In Robert Frost’s poem “Mending Wall,” a mysterious force continually tumbles parts of the bouldered barrier between his property and a neighbor’s. Ditto, with Marsha’s and my prognosticated expenses. No matter how strenuously we budget, some unseen magnet pulls the scheme to pieces.
Full disclosure: Both my wife and I were raised in households delusional about spondulicks. My in-laws believe you can spend money and save it at the same time, a concept that, if it worked, would put them up there with Tony Robbins on the self-improvement circuit and into a Palm Beach condo rather than constantly verging on a relo to public housing. My parents thought of money as kryptonite, something that put you at the mercy of charlatans and gougers and should be avoided at all costs.
Predictably, this led to Marsha and me engaging in ledger-demain not normally espoused by Suze Orman, such as me cash advancing on my Visa to pay my Visa bill (once), and the QVC queen believing she could always out-earn her spending. (For the record, corporate job eliminations wreak havoc with the latter approach.) After a while, it became obvious that a sounder financial plan than consulting our cats was needed.
So we started budgeting. And now we’re getting a divorce. Well, not quite. We’re actually able to sit at the same table and crunch numbers without crunching each other’s cheekbone. But the process of creating and implementing a Personal Economic Plan, we’ve learned, makes astrophysics seem like preschool.
The problem isn’t merely reconciling our goals, needs, and wants. It’s that the rest of the universe never seems to get the word that we’d like to be solvent, to get through a pay period without needing to market body parts. As though delivered by some paralegal with dandruff and bad breath, an additional money-suck always shows up.
Financial gurus have a ready solution for these contingencies: Simply have a six-month emergency fund on hand to cover them. To which I respond as Dave Barry might: HAHAHAHAHAHA! Obviously, there’s some sort of cosmic algorithm here to which Marsha and I aren’t privy. What Orman, Jane Bryant Quinn, et al. seem to forget is that it’s precisely these sorts of unforeseen expenses, such as trips to the emergency room, that keep you from amassing an emergency fund.
Take our recent house experiences. The main reason you should own your own dwelling instead of renting it (other than not wanting to rile Old Man Reilly next door if you start an S & M club) is so you can amass equity at a rate enabling you to pay rent to a nursing home at the end of your life. This makes perfect sense if you live in a house like my English grandparents’, which was built shortly after the fall of Rome, received a new roof about 1820, and could withstand the impact of Halley’s Comet.
Unfortunately, we don’t. Our house is younger than we are by decades, but way more decrepit. Not only that, it got word that neither of us had surprise parties as kids, and loves to surprise us with repairs costing more than the GDP of Micronesia.

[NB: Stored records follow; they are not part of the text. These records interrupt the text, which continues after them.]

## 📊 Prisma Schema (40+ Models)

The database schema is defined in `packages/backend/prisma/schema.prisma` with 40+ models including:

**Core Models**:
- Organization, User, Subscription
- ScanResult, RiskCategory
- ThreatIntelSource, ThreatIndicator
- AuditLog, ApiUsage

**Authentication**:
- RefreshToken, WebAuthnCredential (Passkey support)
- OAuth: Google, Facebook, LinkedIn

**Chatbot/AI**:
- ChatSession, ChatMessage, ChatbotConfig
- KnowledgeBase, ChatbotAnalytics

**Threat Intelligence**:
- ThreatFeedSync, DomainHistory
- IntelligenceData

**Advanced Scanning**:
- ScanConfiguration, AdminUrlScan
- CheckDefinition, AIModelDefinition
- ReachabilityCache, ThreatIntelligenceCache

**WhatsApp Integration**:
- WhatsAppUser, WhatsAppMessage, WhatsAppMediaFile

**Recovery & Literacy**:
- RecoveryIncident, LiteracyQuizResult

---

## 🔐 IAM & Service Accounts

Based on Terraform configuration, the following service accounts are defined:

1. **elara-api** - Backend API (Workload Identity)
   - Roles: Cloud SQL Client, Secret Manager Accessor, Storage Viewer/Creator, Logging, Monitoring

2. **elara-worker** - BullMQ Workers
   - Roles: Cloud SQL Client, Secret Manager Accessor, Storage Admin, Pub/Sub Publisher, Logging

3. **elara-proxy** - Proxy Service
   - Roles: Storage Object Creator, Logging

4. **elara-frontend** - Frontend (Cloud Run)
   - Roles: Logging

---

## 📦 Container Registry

Not long ago, I was vacuuming the spare bedroom in our basement, and squished… and I do not have bladder control issues. A few urologist visits and some Chux would have been preferable, though, to the ensuing footer and foundation repairs. Having just paid off our Honda, we’d looked forward to banking that money; instead, it got rolled over for ‘dozer work (instead of IRA rollovers, we have bill rollovers). And proving once more that we are rodents to budgeting’s raptor, the hopefully-down-the-pike CR-V brake job arrived the very next month--- right before Christmas.
The key to budgeting, then, appears to be not outpacing expenses or evening them out but reducing them to the level of, say, Mennonites’, by living off the grid. The neighbors can help us chop wood for our Franklin stove. It’ll give us more time to play with our grandkids, Katy and Ezekiel.